### Listed entries
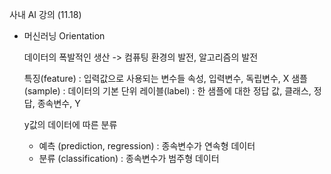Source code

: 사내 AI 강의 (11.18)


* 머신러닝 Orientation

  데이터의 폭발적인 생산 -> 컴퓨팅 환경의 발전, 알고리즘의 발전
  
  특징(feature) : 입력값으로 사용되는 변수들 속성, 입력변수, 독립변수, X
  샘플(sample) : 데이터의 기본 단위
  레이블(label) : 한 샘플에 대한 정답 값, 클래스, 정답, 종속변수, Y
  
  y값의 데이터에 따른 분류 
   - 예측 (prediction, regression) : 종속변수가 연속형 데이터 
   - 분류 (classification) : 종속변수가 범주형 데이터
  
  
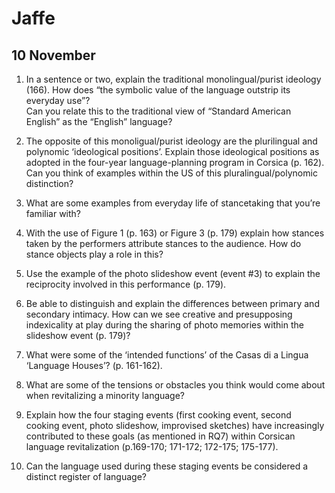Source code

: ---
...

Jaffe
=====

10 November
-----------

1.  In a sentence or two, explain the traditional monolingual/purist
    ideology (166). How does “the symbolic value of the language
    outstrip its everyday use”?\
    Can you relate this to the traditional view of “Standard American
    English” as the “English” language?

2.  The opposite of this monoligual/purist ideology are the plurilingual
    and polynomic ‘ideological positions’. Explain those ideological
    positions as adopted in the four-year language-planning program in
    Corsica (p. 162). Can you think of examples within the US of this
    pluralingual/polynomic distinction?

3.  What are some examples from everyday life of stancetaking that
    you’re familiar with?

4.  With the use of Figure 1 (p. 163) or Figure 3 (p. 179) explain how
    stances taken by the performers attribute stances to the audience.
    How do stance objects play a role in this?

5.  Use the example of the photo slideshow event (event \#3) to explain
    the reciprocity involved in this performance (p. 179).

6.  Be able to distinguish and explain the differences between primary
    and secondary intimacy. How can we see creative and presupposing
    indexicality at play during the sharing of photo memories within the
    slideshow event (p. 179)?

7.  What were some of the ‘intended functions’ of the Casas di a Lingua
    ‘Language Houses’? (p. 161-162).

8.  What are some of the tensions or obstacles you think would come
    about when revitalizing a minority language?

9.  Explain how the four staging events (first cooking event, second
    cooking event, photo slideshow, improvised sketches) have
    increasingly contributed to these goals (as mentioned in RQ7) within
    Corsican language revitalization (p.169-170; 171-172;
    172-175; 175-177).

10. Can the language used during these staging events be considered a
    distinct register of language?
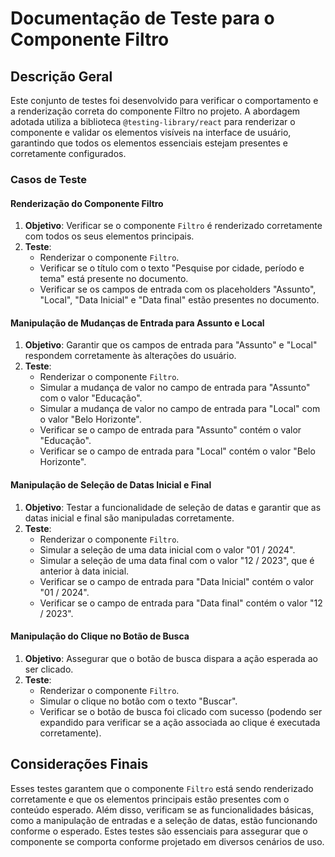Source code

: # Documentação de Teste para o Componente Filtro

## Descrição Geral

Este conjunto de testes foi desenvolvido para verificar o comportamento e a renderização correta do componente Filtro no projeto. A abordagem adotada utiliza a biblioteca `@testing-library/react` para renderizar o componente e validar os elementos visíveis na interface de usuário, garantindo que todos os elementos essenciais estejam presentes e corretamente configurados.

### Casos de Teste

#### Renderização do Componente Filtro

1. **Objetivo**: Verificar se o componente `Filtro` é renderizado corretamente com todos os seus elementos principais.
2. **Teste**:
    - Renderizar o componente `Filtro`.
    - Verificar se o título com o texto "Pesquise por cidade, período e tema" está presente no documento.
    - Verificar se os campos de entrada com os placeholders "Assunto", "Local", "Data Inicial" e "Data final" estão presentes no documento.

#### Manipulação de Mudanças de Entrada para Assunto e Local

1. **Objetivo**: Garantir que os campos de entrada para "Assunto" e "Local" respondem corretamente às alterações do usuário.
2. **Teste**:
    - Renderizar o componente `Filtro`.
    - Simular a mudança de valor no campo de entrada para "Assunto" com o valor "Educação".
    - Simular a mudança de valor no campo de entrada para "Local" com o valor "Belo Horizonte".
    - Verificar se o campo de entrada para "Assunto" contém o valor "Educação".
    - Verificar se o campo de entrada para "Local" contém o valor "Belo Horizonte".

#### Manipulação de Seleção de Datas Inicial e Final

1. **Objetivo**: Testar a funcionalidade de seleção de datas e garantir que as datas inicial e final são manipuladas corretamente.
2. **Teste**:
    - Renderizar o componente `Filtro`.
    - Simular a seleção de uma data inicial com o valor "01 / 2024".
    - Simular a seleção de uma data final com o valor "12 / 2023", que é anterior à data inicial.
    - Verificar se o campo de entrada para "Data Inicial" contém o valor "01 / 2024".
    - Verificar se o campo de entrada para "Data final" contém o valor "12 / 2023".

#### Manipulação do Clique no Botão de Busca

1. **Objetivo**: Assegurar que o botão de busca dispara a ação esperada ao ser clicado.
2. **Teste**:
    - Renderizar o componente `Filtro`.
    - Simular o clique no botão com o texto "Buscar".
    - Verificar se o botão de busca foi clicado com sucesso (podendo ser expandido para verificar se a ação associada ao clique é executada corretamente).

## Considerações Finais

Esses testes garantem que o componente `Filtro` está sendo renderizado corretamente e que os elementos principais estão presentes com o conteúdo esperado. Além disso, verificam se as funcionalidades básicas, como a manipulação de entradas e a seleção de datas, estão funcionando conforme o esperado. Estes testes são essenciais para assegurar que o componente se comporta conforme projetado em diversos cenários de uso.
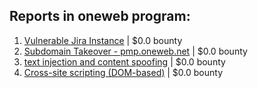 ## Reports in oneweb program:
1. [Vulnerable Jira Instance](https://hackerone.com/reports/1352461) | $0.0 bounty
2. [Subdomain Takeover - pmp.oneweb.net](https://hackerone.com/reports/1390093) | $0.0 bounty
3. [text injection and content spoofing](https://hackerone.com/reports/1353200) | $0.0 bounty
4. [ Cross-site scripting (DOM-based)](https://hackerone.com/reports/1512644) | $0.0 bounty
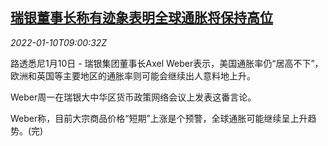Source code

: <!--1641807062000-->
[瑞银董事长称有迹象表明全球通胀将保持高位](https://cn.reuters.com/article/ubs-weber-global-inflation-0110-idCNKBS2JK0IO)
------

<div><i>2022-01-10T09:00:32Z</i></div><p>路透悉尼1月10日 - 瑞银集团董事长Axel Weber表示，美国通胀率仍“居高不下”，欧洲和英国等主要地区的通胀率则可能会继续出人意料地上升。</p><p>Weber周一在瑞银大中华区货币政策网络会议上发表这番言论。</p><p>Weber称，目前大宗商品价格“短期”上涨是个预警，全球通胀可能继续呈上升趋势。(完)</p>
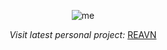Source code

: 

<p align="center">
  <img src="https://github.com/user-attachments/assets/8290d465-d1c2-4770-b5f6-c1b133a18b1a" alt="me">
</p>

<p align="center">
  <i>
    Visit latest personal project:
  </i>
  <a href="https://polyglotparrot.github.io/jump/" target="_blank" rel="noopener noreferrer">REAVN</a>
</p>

==

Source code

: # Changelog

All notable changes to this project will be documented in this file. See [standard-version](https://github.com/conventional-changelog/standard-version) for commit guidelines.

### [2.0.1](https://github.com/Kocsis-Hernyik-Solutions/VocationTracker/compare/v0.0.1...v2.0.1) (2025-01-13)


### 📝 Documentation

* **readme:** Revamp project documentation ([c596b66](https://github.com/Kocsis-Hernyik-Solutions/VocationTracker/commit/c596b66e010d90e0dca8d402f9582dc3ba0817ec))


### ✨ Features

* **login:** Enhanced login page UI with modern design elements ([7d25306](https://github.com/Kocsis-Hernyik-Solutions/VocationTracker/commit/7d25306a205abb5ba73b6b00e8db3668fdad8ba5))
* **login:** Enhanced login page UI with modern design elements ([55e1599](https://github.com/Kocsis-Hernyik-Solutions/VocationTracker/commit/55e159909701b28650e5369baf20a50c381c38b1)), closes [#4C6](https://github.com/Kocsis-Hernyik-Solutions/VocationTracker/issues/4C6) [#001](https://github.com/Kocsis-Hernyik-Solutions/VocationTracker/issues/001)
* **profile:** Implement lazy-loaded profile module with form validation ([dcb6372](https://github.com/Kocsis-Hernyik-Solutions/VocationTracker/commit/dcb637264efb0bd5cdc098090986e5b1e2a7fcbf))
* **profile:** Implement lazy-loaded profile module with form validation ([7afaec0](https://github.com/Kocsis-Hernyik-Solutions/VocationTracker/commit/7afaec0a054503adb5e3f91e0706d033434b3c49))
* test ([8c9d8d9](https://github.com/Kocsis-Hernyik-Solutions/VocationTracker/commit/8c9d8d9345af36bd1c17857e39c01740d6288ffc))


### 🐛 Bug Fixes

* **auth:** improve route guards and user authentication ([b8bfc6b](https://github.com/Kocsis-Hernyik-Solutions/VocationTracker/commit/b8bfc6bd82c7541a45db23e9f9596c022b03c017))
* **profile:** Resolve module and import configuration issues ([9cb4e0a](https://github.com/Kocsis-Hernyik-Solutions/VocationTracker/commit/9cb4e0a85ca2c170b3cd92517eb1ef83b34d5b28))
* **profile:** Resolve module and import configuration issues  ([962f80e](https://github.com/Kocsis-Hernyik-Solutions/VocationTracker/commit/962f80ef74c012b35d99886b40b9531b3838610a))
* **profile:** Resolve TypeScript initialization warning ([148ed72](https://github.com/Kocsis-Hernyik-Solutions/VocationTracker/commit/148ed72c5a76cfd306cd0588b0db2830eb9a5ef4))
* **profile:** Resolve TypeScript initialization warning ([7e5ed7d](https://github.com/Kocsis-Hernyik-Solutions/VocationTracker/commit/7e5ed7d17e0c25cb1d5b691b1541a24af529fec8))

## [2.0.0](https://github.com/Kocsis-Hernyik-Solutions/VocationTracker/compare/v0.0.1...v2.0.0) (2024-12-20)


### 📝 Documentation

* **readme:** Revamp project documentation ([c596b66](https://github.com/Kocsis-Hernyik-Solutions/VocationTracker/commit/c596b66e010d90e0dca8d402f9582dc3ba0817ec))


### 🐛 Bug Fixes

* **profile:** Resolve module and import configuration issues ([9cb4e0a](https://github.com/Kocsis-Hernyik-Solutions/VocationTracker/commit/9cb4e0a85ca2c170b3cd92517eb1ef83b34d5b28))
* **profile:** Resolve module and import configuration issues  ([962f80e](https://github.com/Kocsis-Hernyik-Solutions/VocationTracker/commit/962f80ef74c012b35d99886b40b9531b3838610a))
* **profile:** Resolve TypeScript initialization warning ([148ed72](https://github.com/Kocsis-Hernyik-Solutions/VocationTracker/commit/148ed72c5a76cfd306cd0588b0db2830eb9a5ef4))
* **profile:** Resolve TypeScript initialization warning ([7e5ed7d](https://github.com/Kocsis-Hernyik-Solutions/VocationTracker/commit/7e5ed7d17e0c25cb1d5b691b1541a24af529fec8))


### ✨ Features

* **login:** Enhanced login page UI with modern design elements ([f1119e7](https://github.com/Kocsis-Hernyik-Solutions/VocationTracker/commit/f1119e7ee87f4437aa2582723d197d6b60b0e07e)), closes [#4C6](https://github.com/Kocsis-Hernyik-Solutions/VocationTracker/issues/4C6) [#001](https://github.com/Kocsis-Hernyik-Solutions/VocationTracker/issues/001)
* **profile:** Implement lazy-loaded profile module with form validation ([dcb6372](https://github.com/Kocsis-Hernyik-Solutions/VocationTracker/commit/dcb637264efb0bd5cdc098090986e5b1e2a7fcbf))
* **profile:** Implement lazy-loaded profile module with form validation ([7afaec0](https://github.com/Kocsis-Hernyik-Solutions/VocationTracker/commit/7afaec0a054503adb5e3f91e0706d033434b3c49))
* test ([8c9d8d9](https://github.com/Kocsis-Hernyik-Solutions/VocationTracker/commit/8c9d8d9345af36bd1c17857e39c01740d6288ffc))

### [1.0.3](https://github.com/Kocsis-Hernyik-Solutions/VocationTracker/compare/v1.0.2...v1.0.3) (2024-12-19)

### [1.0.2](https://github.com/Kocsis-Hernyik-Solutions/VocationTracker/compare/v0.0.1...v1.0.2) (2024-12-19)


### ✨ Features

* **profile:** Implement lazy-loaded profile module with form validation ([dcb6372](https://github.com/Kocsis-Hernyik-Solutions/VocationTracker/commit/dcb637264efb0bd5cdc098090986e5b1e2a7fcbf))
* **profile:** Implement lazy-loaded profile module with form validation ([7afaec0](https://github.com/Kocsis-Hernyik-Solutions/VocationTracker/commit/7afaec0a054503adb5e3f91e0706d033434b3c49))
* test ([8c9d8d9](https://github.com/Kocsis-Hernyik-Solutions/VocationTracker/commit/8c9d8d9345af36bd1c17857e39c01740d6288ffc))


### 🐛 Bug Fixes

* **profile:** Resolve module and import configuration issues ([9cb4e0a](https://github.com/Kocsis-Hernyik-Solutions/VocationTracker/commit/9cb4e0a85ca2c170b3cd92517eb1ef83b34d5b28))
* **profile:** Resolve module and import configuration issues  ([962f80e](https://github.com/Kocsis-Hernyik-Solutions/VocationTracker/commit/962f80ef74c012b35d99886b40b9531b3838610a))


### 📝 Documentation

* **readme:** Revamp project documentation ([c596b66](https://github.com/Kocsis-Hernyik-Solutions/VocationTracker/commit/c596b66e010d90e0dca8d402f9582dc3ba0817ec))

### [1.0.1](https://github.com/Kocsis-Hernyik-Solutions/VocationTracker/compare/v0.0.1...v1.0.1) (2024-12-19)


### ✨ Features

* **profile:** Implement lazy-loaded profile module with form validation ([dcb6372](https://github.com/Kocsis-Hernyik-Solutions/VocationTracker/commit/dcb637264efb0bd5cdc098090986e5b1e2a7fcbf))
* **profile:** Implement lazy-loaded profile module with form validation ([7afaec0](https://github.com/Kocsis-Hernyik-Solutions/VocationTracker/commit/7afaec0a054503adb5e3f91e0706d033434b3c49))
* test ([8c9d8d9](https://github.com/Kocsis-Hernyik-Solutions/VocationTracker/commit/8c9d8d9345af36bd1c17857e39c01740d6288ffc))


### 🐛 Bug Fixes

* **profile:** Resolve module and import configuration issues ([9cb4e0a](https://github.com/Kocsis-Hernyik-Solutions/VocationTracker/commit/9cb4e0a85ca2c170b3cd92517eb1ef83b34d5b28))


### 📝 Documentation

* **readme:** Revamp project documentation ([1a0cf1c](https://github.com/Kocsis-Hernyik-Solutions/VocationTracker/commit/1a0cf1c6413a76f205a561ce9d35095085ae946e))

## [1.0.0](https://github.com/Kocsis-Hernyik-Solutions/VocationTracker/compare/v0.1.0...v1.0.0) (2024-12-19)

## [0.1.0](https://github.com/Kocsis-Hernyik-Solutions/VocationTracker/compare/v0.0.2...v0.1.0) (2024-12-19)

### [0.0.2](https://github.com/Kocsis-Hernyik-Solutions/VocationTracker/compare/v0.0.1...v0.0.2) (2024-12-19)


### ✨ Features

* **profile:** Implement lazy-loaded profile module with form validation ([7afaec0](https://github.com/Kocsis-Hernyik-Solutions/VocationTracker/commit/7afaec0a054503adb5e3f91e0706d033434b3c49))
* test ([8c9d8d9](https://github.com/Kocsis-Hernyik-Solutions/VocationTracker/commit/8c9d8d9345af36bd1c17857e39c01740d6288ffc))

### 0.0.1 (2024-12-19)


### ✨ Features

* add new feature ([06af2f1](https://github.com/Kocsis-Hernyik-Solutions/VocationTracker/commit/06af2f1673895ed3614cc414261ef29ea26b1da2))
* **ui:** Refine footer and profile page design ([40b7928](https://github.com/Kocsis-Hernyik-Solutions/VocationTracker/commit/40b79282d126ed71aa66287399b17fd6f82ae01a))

### Exercise requirements
Find the lines of the listing above that hold "What". Please copy them.

### Expected answer
3.  What are some examples from everyday life of stancetaking that
7.  What were some of the ‘intended functions’ of the Casas di a Lingua
8.  What are some of the tensions or obstacles you think would come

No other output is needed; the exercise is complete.